At the beginning of October 2020, storm Alex affected large parts of western Europe, bringing wind gusts above 50 m/s to northwest France and precipitation locally more than 500 mm/24 hours to northern Italy and southeast France that resulted in multiple fatalities. As Alex’s centre decayed over France on 3 October, new cyclonic developments on the northern flank brought the wettest day on record for the UK.
Storm Alex developed from a warm front wave moving east-southeast across the North Atlantic into the circulation of a large-scale upper trough. The surface cyclone rapidly intensified south of Ireland on 1 October below the ‘left-exit’ of a jet stream. Subsequently, a sting jet feature seems to have formed just south of the cyclone centre, hitting the coast of Brittany in France around 00 UTC on 2 October with extreme wind gusts (see top right chart). While the main cyclone centre stayed near Brittany over the next 24 hours, its cold front progressed toward the southeast and caused local flooding and strong wind gusts in southwest France and Spain. Ahead of the front, strong water vapour flux in the form of an atmospheric river was situated across the Mediterranean Sea from the Straits of Gibraltar to southeast France and northwest Italy; this led to torrential rainfall a little way inland from the French/Italian coast and over the southern Alps, primarily overnight from 2 to 3 October. In this article we will discuss the prediction of both the wind gusts over Brittany and the rainfall over southern France and northern Italy.
Wind gust predictions
Starting with the wind over Brittany, the most severe band of gusts was associated with the tip of the backbent front, and as such had some of the hallmarks of a sting jet. The cloud structure associated with the feature was visible in satellite images and was also present in ECMWF’s short-range high-resolution (HRES) forecast. The maximum wind gusts in forecasts 3 days before (29 September 12 UTC) and onwards ranged from 44–51 m/s, compared to 51 m/s in observations. Such predictions give confidence that the model can simulate this type of fine-scale feature. Going further back to forecasts from earlier dates, one sees the forecast signal sharply decrease. In those earlier forecasts, strong wind gusts were predicted, but not at the observed levels. Indeed, those gust forecasts had more broadscale characteristics, more reminiscent of a cold jet phenomenon, and linked to a larger cyclonic circulation over the Bay of Biscay which lacked the intense gradients found near the core of Alex (see the Extreme Forecast Index in the left-hand panel below).
For the extreme precipitation over southeast France and northern Italy, even the short-range forecast had problems in capturing the absolute magnitude of the event, especially in the mountains along the coast. This was also the case for the southern Alps. The average 24-hour precipitation up to 3 October 06 UTC among 79 stations (using a high-density network provided by the ECMWF Member and Co-operating States) inside a 1x1 degree box was 223 mm (but individually ranging from 22 to 615 mm). This compares with 163 mm predicted by the corresponding HRES forecast starting on 2 October 00 UTC, averaged over the corresponding grid boxes (see observations and forecast above). Comparing all forecasts in the 4 days leading up to this event, we find that HRES and ensemble (ENS) control forecasts systematically predicted more precipitation than the ensemble median. One could speculate that this is a result of model perturbations becoming asymmetric under near-saturation conditions, as it is not possible to sustain a perturbation that results in a super-saturated state.

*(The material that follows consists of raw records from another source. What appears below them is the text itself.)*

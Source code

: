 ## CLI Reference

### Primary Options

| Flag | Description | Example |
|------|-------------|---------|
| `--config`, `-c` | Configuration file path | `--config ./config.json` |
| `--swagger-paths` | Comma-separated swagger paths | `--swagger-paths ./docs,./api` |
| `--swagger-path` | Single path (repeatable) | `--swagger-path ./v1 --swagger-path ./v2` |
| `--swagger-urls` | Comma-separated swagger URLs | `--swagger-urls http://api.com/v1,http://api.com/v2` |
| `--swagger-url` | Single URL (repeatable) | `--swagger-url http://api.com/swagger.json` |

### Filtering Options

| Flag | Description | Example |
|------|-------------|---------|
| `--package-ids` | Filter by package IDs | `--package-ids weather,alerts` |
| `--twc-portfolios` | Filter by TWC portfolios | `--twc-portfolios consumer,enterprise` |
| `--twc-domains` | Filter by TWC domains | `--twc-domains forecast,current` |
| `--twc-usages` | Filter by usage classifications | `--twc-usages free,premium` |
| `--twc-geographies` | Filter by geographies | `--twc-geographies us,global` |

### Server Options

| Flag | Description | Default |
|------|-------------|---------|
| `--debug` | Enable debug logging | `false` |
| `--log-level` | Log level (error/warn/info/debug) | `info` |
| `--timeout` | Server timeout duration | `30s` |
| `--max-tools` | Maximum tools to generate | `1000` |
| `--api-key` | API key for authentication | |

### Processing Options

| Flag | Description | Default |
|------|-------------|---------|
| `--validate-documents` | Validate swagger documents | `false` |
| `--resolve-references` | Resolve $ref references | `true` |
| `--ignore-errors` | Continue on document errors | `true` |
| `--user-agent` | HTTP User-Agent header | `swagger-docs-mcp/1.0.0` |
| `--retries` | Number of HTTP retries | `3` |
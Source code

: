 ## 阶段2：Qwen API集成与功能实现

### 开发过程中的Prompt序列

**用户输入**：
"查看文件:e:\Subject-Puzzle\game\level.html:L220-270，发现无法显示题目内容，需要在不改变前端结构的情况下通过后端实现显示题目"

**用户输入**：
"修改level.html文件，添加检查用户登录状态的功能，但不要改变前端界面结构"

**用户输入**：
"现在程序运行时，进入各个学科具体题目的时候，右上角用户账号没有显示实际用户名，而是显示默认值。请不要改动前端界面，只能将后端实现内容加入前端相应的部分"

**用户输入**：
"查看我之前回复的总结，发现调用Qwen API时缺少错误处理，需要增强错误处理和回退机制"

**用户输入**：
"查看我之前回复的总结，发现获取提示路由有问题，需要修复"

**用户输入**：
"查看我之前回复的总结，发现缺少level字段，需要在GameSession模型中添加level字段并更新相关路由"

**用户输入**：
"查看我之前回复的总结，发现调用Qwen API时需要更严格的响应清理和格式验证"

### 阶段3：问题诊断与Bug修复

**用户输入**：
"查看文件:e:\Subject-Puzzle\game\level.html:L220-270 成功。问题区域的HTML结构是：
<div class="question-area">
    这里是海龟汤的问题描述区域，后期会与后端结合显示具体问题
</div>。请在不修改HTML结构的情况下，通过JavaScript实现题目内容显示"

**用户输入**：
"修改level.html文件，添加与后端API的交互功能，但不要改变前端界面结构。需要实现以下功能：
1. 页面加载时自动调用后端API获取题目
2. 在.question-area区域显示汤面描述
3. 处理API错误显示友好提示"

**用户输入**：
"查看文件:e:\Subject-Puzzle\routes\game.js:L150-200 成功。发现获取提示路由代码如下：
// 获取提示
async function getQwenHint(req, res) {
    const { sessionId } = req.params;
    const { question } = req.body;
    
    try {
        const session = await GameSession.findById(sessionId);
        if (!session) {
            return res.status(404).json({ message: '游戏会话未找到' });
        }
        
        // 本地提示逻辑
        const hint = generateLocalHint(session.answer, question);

Looking at the evolution of the forecast with decreasing lead-time, we find that the signal for this extreme rainfall event gradually became stronger, even if we see a slight jump on 29 September that coincides with the much clearer jump for the wind gust event (see the right-hand Extreme Forecast Index chart on the previous page). The extreme rainfall was due to strong advection of moisture from the Mediterranean Sea towards the southern Alps. Many analysed airmass trajectories had in fact a maximal sea passage, from Gibraltar eastwards and then on into France/Italy (see chart below). In the 6-day forecast, the atmospheric river was captured but the main flow towards the Alps was from the west instead of the south. This meant the airmass mainly passed over land instead of over sea. One could suspect that forecasting the position and shape of the trough was critical to capture this maximal sea passage, and any shift in direction would have decreased the moisture uptake.
To summarise the predictability aspects for this event, the medium-range signal for the wind event originated from a broad-scale upper trough, while it was much more challenging to capture the rapidly developing small-scale cyclone that seems to have resulted in a sting jet. For the precipitation event, the shape of the upper-level trough is believed to have played a critical role both for the flow over the Alps and for the path the air took over the Mediterranean to pick up moisture. Important model aspects here include sea surface evaporation and other boundary layer processes as well as physical processes associated with orographic rainfall. An open question remains regarding whether this type of precipitation event over the Mediterranean can have predictability on the sub-seasonal time scale, a topic currently under research in the H2020-CAFE project.